▶ [WORK TASK]
In the listing below, transcribe the line that contains "- [nginx.conf](file://docker/astronAgent/nginx/nginx.conf)" and all lines following it, ending with the last line. Add nothing.

SUPPLIED DATA: Begin

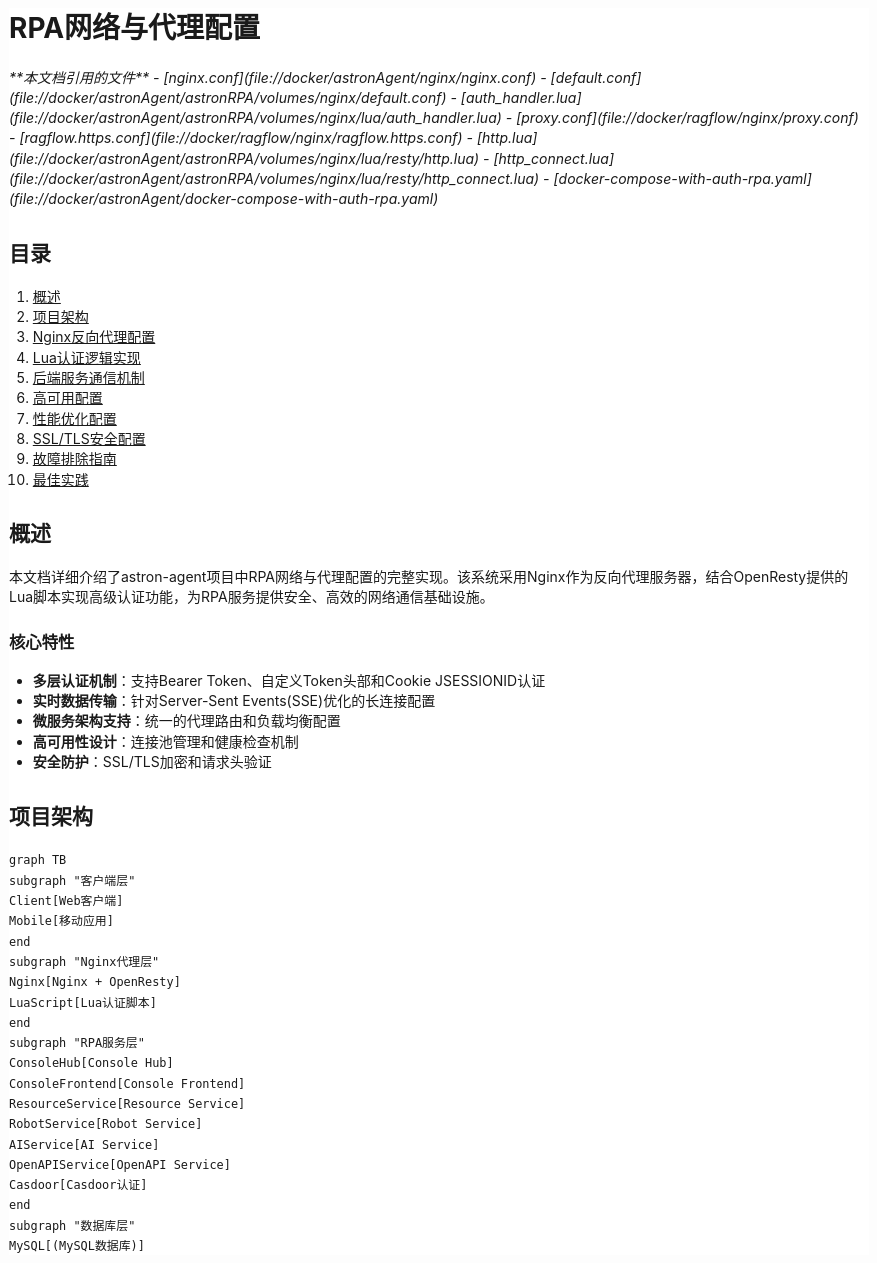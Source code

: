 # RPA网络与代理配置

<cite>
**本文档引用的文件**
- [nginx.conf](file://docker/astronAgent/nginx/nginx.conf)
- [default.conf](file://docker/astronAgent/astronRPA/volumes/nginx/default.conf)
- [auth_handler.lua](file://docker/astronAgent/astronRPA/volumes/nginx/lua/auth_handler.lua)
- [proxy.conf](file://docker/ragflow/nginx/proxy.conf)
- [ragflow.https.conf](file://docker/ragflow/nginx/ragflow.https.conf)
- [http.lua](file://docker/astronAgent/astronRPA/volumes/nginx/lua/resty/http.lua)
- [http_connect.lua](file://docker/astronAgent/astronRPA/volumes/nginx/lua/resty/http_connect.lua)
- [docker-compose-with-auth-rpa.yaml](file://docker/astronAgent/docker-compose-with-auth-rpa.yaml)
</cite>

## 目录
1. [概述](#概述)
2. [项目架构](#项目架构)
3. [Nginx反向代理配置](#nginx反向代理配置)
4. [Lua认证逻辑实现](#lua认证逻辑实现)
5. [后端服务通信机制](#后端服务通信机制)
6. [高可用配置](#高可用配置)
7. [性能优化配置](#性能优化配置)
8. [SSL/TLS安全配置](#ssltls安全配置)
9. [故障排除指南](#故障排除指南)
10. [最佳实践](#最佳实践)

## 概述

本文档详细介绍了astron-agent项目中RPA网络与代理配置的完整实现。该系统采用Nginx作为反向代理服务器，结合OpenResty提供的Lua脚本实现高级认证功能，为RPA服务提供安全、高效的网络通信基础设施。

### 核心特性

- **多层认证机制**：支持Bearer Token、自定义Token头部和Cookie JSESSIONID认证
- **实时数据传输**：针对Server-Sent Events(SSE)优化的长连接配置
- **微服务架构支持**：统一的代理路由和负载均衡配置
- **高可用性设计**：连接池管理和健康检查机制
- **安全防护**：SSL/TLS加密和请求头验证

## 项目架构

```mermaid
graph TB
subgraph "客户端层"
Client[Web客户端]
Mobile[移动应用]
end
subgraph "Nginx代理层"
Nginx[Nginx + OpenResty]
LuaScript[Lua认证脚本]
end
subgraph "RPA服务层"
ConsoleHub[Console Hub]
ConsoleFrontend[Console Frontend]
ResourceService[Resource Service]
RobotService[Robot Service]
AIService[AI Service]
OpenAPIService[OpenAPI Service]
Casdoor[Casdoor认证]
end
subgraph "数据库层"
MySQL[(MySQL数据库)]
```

SUPPLIED DATA: End

▶ [COMPLETED TASK]
- [nginx.conf](file://docker/astronAgent/nginx/nginx.conf)
- [default.conf](file://docker/astronAgent/astronRPA/volumes/nginx/default.conf)
- [auth_handler.lua](file://docker/astronAgent/astronRPA/volumes/nginx/lua/auth_handler.lua)
- [proxy.conf](file://docker/ragflow/nginx/proxy.conf)
- [ragflow.https.conf](file://docker/ragflow/nginx/ragflow.https.conf)
- [http.lua](file://docker/astronAgent/astronRPA/volumes/nginx/lua/resty/http.lua)
- [http_connect.lua](file://docker/astronAgent/astronRPA/volumes/nginx/lua/resty/http_connect.lua)
- [docker-compose-with-auth-rpa.yaml](file://docker/astronAgent/docker-compose-with-auth-rpa.yaml)
</cite>

## 目录
1. [概述](#概述)
2. [项目架构](#项目架构)
3. [Nginx反向代理配置](#nginx反向代理配置)
4. [Lua认证逻辑实现](#lua认证逻辑实现)
5. [后端服务通信机制](#后端服务通信机制)
6. [高可用配置](#高可用配置)
7. [性能优化配置](#性能优化配置)
8. [SSL/TLS安全配置](#ssltls安全配置)
9. [故障排除指南](#故障排除指南)
10. [最佳实践](#最佳实践)

## 概述

本文档详细介绍了astron-agent项目中RPA网络与代理配置的完整实现。该系统采用Nginx作为反向代理服务器，结合OpenResty提供的Lua脚本实现高级认证功能，为RPA服务提供安全、高效的网络通信基础设施。

### 核心特性

- **多层认证机制**：支持Bearer Token、自定义Token头部和Cookie JSESSIONID认证
- **实时数据传输**：针对Server-Sent Events(SSE)优化的长连接配置
- **微服务架构支持**：统一的代理路由和负载均衡配置
- **高可用性设计**：连接池管理和健康检查机制
- **安全防护**：SSL/TLS加密和请求头验证

## 项目架构

```mermaid
graph TB
subgraph "客户端层"
Client[Web客户端]
Mobile[移动应用]
end
subgraph "Nginx代理层"
Nginx[Nginx + OpenResty]
LuaScript[Lua认证脚本]
end
subgraph "RPA服务层"
ConsoleHub[Console Hub]
ConsoleFrontend[Console Frontend]
ResourceService[Resource Service]
RobotService[Robot Service]
AIService[AI Service]
OpenAPIService[OpenAPI Service]
Casdoor[Casdoor认证]
end
subgraph "数据库层"
MySQL[(MySQL数据库)]
```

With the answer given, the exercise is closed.